### Supplied records
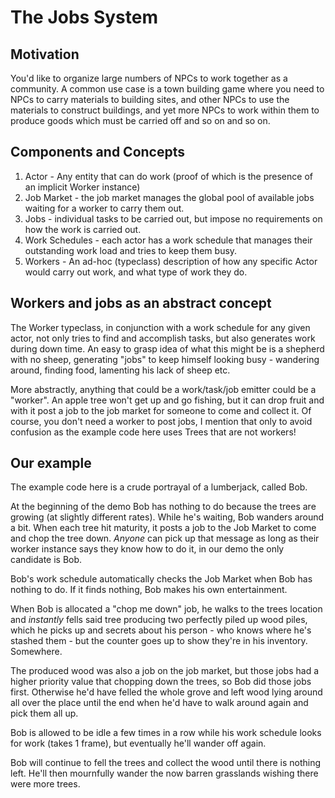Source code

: # The Jobs System

## Motivation

You'd like to organize large numbers of NPCs to work together as a community. A common use case is a town building game where you need to NPCs to carry materials to building sites, and other NPCs to use the materials to construct buildings, and yet more NPCs to work within them to produce goods which must be carried off and so on and so on.

## Components and Concepts

1. Actor - Any entity that can do work (proof of which is the presence of an implicit Worker instance)
2. Job Market - the job market manages the global pool of available jobs waiting for a worker to carry them out.
3. Jobs - individual tasks to be carried out, but impose no requirements on how the work is carried out.
4. Work Schedules - each actor has a work schedule that manages their outstanding work load and tries to keep them busy.
5. Workers - An ad-hoc (typeclass) description of how any specific Actor would carry out work, and what type of work they do.

## Workers and jobs as an abstract concept

The Worker typeclass, in conjunction with a work schedule for any given actor, not only tries to find and accomplish tasks, but also generates work during down time. An easy to grasp idea of what this might be is a shepherd with no sheep, generating "jobs" to keep himself looking busy - wandering around, finding food, lamenting his lack of sheep etc.

More abstractly, anything that could be a work/task/job emitter could be a "worker". An apple tree won't get up and go fishing, but it can drop fruit and with it post a job to the job market for someone to come and collect it. Of course, you don't need a worker to post jobs, I mention that only to avoid confusion as the example code here uses Trees that are not workers!

## Our example

The example code here is a crude portrayal of a lumberjack, called Bob.

At the beginning of the demo Bob has nothing to do because the trees are growing (at slightly different rates). While he's waiting, Bob wanders around a bit. When each tree hit maturity, it posts a job to the Job Market to come and chop the tree down. _Anyone_ can pick up that message as long as their worker instance says they know how to do it, in our demo the only candidate is Bob.

Bob's work schedule automatically checks the Job Market when Bob has nothing to do. If it finds nothing, Bob makes his own entertainment.

When Bob is allocated a "chop me down" job, he walks to the trees location and _instantly_ fells said tree producing two perfectly piled up wood piles, which he picks up and secrets about his person - who knows where he's stashed them - but the counter goes up to show they're in his inventory. Somewhere.

The produced wood was also a job on the job market, but those jobs had a higher priority value that chopping down the trees, so Bob did those jobs first. Otherwise he'd have felled the whole grove and left wood lying around all over the place until the end when he'd have to walk around again and pick them all up.

Bob is allowed to be idle a few times in a row while his work schedule looks for work (takes 1 frame), but eventually he'll wander off again.

Bob will continue to fell the trees and collect the wood until there is nothing left. He'll then mournfully wander the now barren grasslands wishing there were more trees.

### What to do
I'd like the lines above from the one with "1. Actor - Any" up to and including the one with "The Worker typeclass, in" copied exactly, with no other lines.

### Response to the exercise
1. Actor - Any entity that can do work (proof of which is the presence of an implicit Worker instance)
2. Job Market - the job market manages the global pool of available jobs waiting for a worker to carry them out.
3. Jobs - individual tasks to be carried out, but impose no requirements on how the work is carried out.
4. Work Schedules - each actor has a work schedule that manages their outstanding work load and tries to keep them busy.
5. Workers - An ad-hoc (typeclass) description of how any specific Actor would carry out work, and what type of work they do.

## Workers and jobs as an abstract concept

The Worker typeclass, in conjunction with a work schedule for any given actor, not only tries to find and accomplish tasks, but also generates work during down time. An easy to grasp idea of what this might be is a shepherd with no sheep, generating "jobs" to keep himself looking busy - wandering around, finding food, lamenting his lack of sheep etc.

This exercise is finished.